# A Subtle shape mismatch between deep layers

I tried to follow Bayesian Regression tutorial architecture to implement a more complex LSTM model.
In the model, I use two LSTM layers as encoder, with hidden units 128 and 64 separately. And I use pyro.random_module to lift the weights to stochastic variables. I use independent(1) in the code, like
`priors_dist[layer_name] = pyro.distributions.Normal(weights_loc, weights_scale).independent(1)`.

However running the code I face `RuntimeError: The size of tensor a (512) must match the size of tensor b (256) at non-singleton dimension 0`.
I found the error occurred at `class Trace_ELBO` --> `def _compute_log_r(model_trace, guide_trace)`–>`log_r.add((stacks[name], log_r_term.detach()))`.
The reason is that at first layer the log_r_term size is (512, ), but second layer the log_r_term size change to (256, ), and in the `log_r.add` function it will face shape mismatch error.

It seems that I have to use `independent(2)` to eliminate the log_r_term shape mismatch. Is there some better ways to solve the problem?

I think that using `.independent(2)` is right because your weight’s dim is 2.

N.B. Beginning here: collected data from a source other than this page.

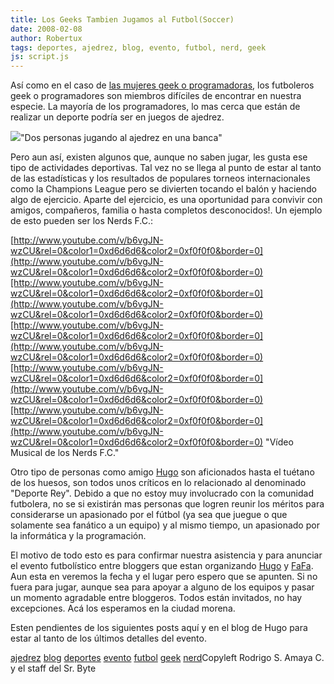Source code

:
 ```yaml
---
title: Los Geeks Tambien Jugamos al Futbol(Soccer)
date: 2008-02-08
author: Robertux
tags: deportes, ajedrez, blog, evento, futbol, nerd, geek
js: script.js
---
```


Así como en el caso de [las mujeres geek o programadoras](http://srbyte.blogspot.com/2008/02/existen-las-mujeres-geek-o.html), los futboleros geek o programadores son miembros difíciles de
      encontrar en nuestra especie. La mayoría de los programadores, lo mas cerca que están de
      realizar un deporte podría ser en juegos de ajedrez.

[![](http://bp1.blogger.com/_jH77WNrMVRA/R60ov-__NPI/AAAAAAAAAgw/r_iPqKtQkDw/s320/45275929_264e85eb60.jpg)](http://bp1.blogger.com/_jH77WNrMVRA/R60ov-__NPI/AAAAAAAAAgw/r_iPqKtQkDw/s1600-h/45275929_264e85eb60.jpg)"Dos personas jugando al ajedrez en una
      banca"

Pero aun así, existen algunos que,
      aunque no saben jugar, les gusta ese tipo de actividades deportivas. Tal vez no se llega al
      punto de estar al tanto de las estadísticas y los resultados de populares torneos
      internacionales como la Champions League pero se divierten tocando el balón y haciendo algo de
      ejercicio. Aparte del ejercicio, es una oportunidad para convivir con amigos, compañeros,
      familia o hasta completos desconocidos!. Un ejemplo de esto pueden ser los Nerds F.C.:

[http://www.youtube.com/v/b6vgJN-wzCU&rel=0&color1=0xd6d6d6&color2=0xf0f0f0&border=0](http://www.youtube.com/v/b6vgJN-wzCU&rel=0&color1=0xd6d6d6&color2=0xf0f0f0&border=0)[http://www.youtube.com/v/b6vgJN-wzCU&rel=0&color1=0xd6d6d6&color2=0xf0f0f0&border=0](http://www.youtube.com/v/b6vgJN-wzCU&rel=0&color1=0xd6d6d6&color2=0xf0f0f0&border=0)[http://www.youtube.com/v/b6vgJN-wzCU&rel=0&color1=0xd6d6d6&color2=0xf0f0f0&border=0](http://www.youtube.com/v/b6vgJN-wzCU&rel=0&color1=0xd6d6d6&color2=0xf0f0f0&border=0)[http://www.youtube.com/v/b6vgJN-wzCU&rel=0&color1=0xd6d6d6&color2=0xf0f0f0&border=0](http://www.youtube.com/v/b6vgJN-wzCU&rel=0&color1=0xd6d6d6&color2=0xf0f0f0&border=0)[http://www.youtube.com/v/b6vgJN-wzCU&rel=0&color1=0xd6d6d6&color2=0xf0f0f0&border=0](http://www.youtube.com/v/b6vgJN-wzCU&rel=0&color1=0xd6d6d6&color2=0xf0f0f0&border=0)
"Vídeo Musical de los Nerds F.C."

Otro tipo de personas como amigo [Hugo](http://hugolfutbolymas.blogspot.com/) son aficionados hasta el tuétano
      de los huesos, son todos unos críticos en lo relacionado al denominado "Deporte Rey". Debido a
      que no estoy muy involucrado con la comunidad futbolera, no se si existirán mas personas que
      logren reunir los méritos para considerarse un apasionado por el fútbol (ya sea que juegue o
      que solamente sea fanático a un equipo) y al mismo tiempo, un apasionado por la informática y
      la programación.

El motivo de todo esto es para confirmar nuestra
      asistencia y para anunciar el evento futbolístico entre bloggers que estan organizando [Hugo](http://www.blogger.com/profile/09732801508756249569) y [FaFa](http://www.blogger.com/profile/07480442035448216247). Aun esta en
      veremos la fecha y el lugar pero espero que se apunten. Si no fuera para jugar, aunque sea
      para apoyar a alguno de los equipos y pasar un momento agradable entre bloggeros. Todos están
      invitados, no hay excepciones. Acá los esperamos en la ciudad morena.

Esten pendientes de los siguientes posts aquí y en el blog de Hugo para estar al tanto de
      los últimos detalles del evento.

[ajedrez](http://www.blogalaxia.com/tags/ajedrez) [blog](http://www.blogalaxia.com/tags/blog) [deportes](http://www.blogalaxia.com/tags/deportes) [evento](http://www.blogalaxia.com/tags/evento) [futbol](http://www.blogalaxia.com/tags/futbol) [geek](http://www.blogalaxia.com/tags/geek) [nerd](http://www.blogalaxia.com/tags/nerd)Copyleft Rodrigo S. Amaya C. y el staff del Sr.
      Byte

Thanks, @fehiepsi! I did it the same way i.e. when the weights tensor is 2D I use `.independent(2)`, and when the tensor is 1D I use `.independent(1)`. The model could work.
However, th elbo loss was pretty high which was about 4 million. I had to modify the observe normal distribution’s scale from 0.2 to 1.5, and the loss reduced to about 70,000. Then it was never less than 50,000 during SVI steps. I thought it may be the possible large KL(q(Z)|p(Z)) term to induce the large loss as there are about 0.3 million parameter distributions. But if I use traditional deep layers with dropout and L2 regularize, which is identical to the VI process in theory, the MSE loss wouldn’t be too high.
Is someone has same experience?

I usually observed high ELBO losses in my experiments. ^^

The ELBO loss term returned is the sum for the entire mini-batch, not the mean, in case that helps explain why you are seeing large loss values. See a discussion here on a similar issue.